Karpatların Maradonası Galatasaray'a 1996'da geldiğinde 31 yaşını bitirmiş, 32'sini sürüyordu.. 6 yıldır Avrupa'da top koşturuyordu. Real Madrid ve Barcelona'da oynamış, arada da Brescia'da İtalya Ligi deneyimi yaşamıştı. Yine de Galatasaray'a transfer olduğunda Türkiye'de iki farklı görüş vardı.

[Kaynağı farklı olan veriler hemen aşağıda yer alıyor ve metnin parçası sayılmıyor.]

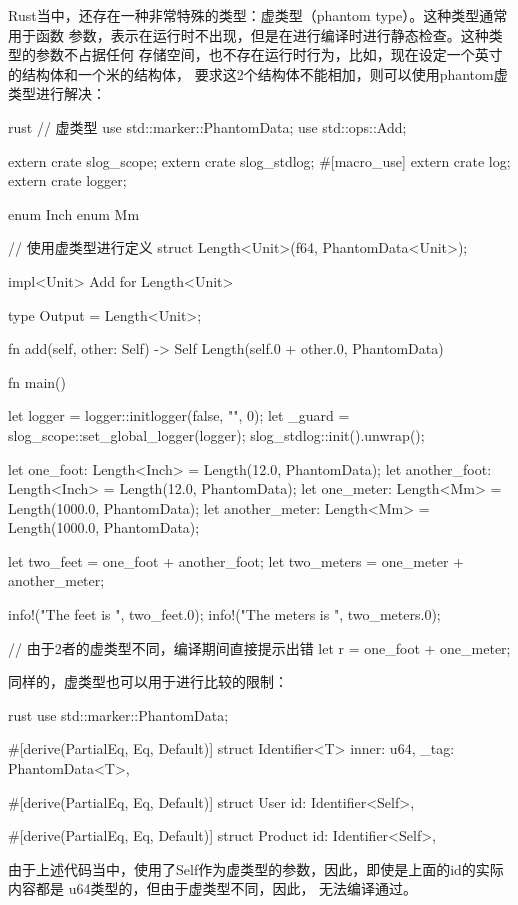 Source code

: Rust当中，还存在一种非常特殊的类型：虚类型（phantom type）。这种类型通常用于函数
参数，表示在运行时不出现，但是在进行编译时进行静态检查。这种类型的参数不占据任何
存储空间，也不存在运行时行为，比如，现在设定一个英寸的结构体和一个米的结构体，
要求这2个结构体不能相加，则可以使用phantom虚类型进行解决：
\begin{code-block}{rust}
// 虚类型
use std::marker::PhantomData;
use std::ops::Add;

extern crate slog_scope;
extern crate slog_stdlog;
#[macro_use]
extern crate log;
extern crate logger;

enum Inch {}
enum Mm {}

// 使用虚类型进行定义
struct Length<Unit>(f64, PhantomData<Unit>);

impl<Unit> Add for Length<Unit> {
    type Output = Length<Unit>;

    fn add(self, other: Self) -> Self {
        Length(self.0 + other.0, PhantomData)
    }
}

fn main() {
    let logger = logger::initlogger(false, "", 0);
    let _guard = slog_scope::set_global_logger(logger);
    slog_stdlog::init().unwrap();

    let one_foot: Length<Inch> = Length(12.0, PhantomData);
    let another_foot: Length<Inch> = Length(12.0, PhantomData);
    let one_meter: Length<Mm> = Length(1000.0, PhantomData);
    let another_meter: Length<Mm> = Length(1000.0, PhantomData);

    let two_feet = one_foot + another_foot;
    let two_meters = one_meter + another_meter;

    info!("The feet is {}", two_feet.0);
    info!("The meters is {}", two_meters.0);

    // 由于2者的虚类型不同，编译期间直接提示出错
    let r = one_foot + one_meter;
}
\end{code-block}
同样的，虚类型也可以用于进行比较的限制：
\begin{code-block}[escapeinside=~~, mathescape]{rust}
use std::marker::PhantomData;

#[derive(PartialEq, Eq, Default)]
struct Identifier<T> {
    inner: u64,
    _tag: PhantomData<T>,
}

#[derive(PartialEq, Eq, Default)]
struct User {
    id: Identifier<Self>,
}

#[derive(PartialEq, Eq, Default)]
struct Product {
    id: Identifier<Self>,
}
\end{code-block}
由于上述代码当中，使用了Self作为虚类型的参数，因此，即使是上面的id的实际内容都是
u64类型的，但由于虚类型不同，因此，
无法编译通过。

"Hem yaşlandı, hem de dikbaşlılığıyla sorun yaratabilir" diyenler de vardı, "O bir yıldız. Futbol zekası, tekniği, klasıyla her maçı çevirebilir" görüşünü savunanlar da... İlk maçında 10 Ağustos 1996'da Van deplasmanında iki gol attı, takımı 2-1 kazandı. 7 gün sonra ilk kez Ali Sami Yen'e çıktı. Trabzonspor ağlarını frikikten havalandırdı. Bu maçın tek golü idi.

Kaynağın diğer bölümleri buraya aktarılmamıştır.